Let me give you a few problems here which a completely literal translation brings out.

Before creation,  the world was formless and void and a great wind blew across the waters.  This indicates there were some things before creation, wind, water and earth.  If God didn’t create these items at creation then when did he? Day minus one.  An interesting fact arises here.  My translation of a mighty wind was change in the updated NASB translation to the Spirit of God.  How fortuitous!

Then God created light. Not the sun, mind you.  That would be two days later, but light without a seeming source.  He then separated light and darkness into day and night.  Light without sources, no sun, moon, or stars.  How do you have day and night without the sun?  Sun?  Sun?  He don’t need no stinking sun!  He’s God, bitches!

Then God created a dome to separate the waters above from the water below.  He called the dome: the sky.  Where in the unholy dogshit do we have a vast dome holding water into the sky?  Conceptually,  this idea of the universe above bears far more resemblance to all the other ancient myths and beliefs rather than anything modern and scientific.

Then the plants were created.  No sun yet, just flowering plants.
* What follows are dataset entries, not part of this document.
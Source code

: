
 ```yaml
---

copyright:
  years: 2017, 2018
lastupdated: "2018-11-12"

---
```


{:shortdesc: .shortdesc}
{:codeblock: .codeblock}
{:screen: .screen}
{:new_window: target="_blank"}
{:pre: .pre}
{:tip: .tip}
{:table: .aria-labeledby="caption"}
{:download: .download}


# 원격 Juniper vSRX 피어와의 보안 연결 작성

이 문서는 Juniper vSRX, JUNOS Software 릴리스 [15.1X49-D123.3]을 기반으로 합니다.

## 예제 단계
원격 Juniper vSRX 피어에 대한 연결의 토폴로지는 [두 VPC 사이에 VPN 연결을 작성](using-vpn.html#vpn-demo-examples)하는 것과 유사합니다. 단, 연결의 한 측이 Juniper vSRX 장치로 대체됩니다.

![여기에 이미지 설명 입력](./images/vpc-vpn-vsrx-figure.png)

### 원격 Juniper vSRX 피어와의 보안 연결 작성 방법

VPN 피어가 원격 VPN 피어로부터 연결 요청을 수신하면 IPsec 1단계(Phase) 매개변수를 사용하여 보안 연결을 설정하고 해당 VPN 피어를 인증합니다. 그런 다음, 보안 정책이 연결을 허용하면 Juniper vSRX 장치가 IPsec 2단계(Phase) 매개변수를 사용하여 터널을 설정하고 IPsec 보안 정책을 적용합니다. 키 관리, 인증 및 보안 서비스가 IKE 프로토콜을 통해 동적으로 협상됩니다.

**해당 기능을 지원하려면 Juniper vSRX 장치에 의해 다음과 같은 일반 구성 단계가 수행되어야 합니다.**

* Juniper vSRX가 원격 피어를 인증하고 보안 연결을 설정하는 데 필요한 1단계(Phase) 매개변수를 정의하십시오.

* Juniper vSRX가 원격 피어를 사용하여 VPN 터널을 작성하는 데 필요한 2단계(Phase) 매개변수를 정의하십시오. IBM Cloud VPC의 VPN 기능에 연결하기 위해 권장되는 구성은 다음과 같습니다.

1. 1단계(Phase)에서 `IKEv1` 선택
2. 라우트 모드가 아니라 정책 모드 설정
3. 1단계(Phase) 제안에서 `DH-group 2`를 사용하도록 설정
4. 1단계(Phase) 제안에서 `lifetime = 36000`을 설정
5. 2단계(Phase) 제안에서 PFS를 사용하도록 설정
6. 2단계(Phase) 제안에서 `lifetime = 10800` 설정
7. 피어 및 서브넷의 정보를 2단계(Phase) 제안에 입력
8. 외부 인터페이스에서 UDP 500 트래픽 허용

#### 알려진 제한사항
Then the sun, moon and stars to give light to the earth.  God must have forgotten he already created light on the first day. Keep in mind that it was a tough week.  But enough of picking this apart nit by nit.  Can you see why a literal viewing of this is absurd?  I will quickly weary of this project if this is all there is.  This is so obviously not the literal facts of creation. They are MYTHS!
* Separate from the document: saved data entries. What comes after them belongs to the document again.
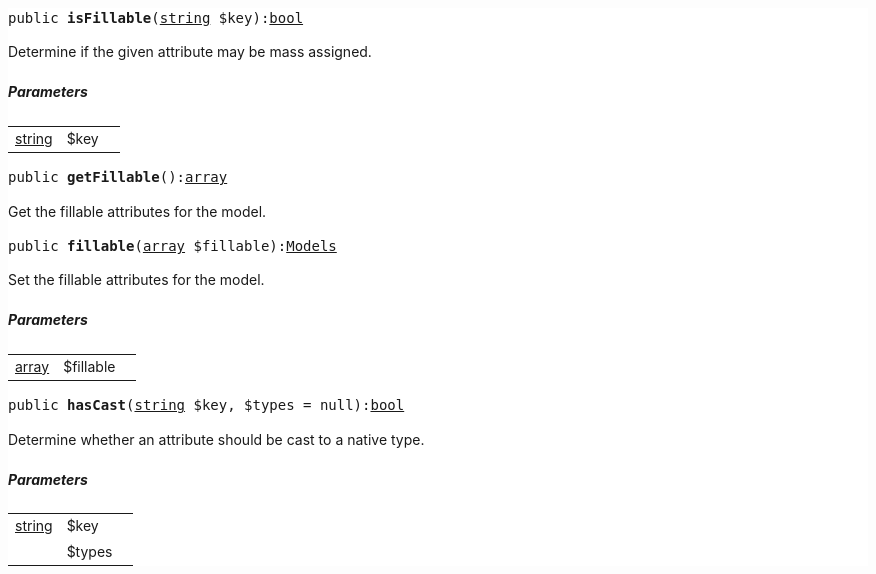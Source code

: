 
<pre>public <strong>isFillable</strong>(<a target="_blank" href="http://php.net/string">string</a> $key):<a target="_blank" href="http://php.net/bool">bool</a></pre>

    
Determine if the given attribute may be mass assigned.
    
##### <strong>Parameters</strong>
    
<table class="table table-condensed">    <tr>
        <td><a target="_blank" href="http://php.net/string">string</a></td>
        <td>$key</td>
        <td></td>
    </tr>
</table>


<pre>public <strong>getFillable</strong>():<a target="_blank" href="http://php.net/array">array</a></pre>

    
Get the fillable attributes for the model.
    
<pre>public <strong>fillable</strong>(<a target="_blank" href="http://php.net/array">array</a> $fillable):<a href="miscellaneous#miscellaneous_repositories_models">Models</a>
</pre>

    
Set the fillable attributes for the model.
    
##### <strong>Parameters</strong>
    
<table class="table table-condensed">    <tr>
        <td><a target="_blank" href="http://php.net/array">array</a></td>
        <td>$fillable</td>
        <td></td>
    </tr>
</table>


<pre>public <strong>hasCast</strong>(<a target="_blank" href="http://php.net/string">string</a> $key, $types = null):<a target="_blank" href="http://php.net/bool">bool</a></pre>

    
Determine whether an attribute should be cast to a native type.
    
##### <strong>Parameters</strong>
    
<table class="table table-condensed">    <tr>
        <td><a target="_blank" href="http://php.net/string">string</a></td>
        <td>$key</td>
        <td></td>
    </tr>
    <tr>
        <td><a href="miscellaneous#miscellaneous__"></a>
</td>
        <td>$types</td>
        <td></td>
    </tr>
</table>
The second myth details the creation of man more than the first myth and is therefore, the more interesting of the two.  This is the Garden of Eden and the whole woman born from the man’s rib thing.  They were created and given dominion over everything.  They were naked, but felt no shame, presumably, because they did not know sin.  The only sin in the Garden was the eating of a certain fruit from one tree at the center.  They were forbidden by the Almighty God to eat from this fruit, forbidden in the strictest terms.  So of course,  being human, they ate the fruit.  Someone will have to explain to me how an omniscient God could not see this coming?  I could have predicted this in the blink of an eye, but God?  Totally blindsided!  A real WTF moment.  Face it! Any thinking human on the face of the planet would be waiting for someone to eat the damned fruit, begging them really.  But more on that later.  The first and presumably most important thing they realized was that they are naked.  This is the big epiphany they get from tasting the fruit containing the knowledge of good and evil.  Nakedness? Is he kidding.   Tits and ass everywhere and suddenly, they are terribly ashamed.  God gave us wonderful bodies to be ashamed?  Why was this?  Was his work so shitty that he couldn’t bear to look at it. Jesus Christ people, cover that shit up.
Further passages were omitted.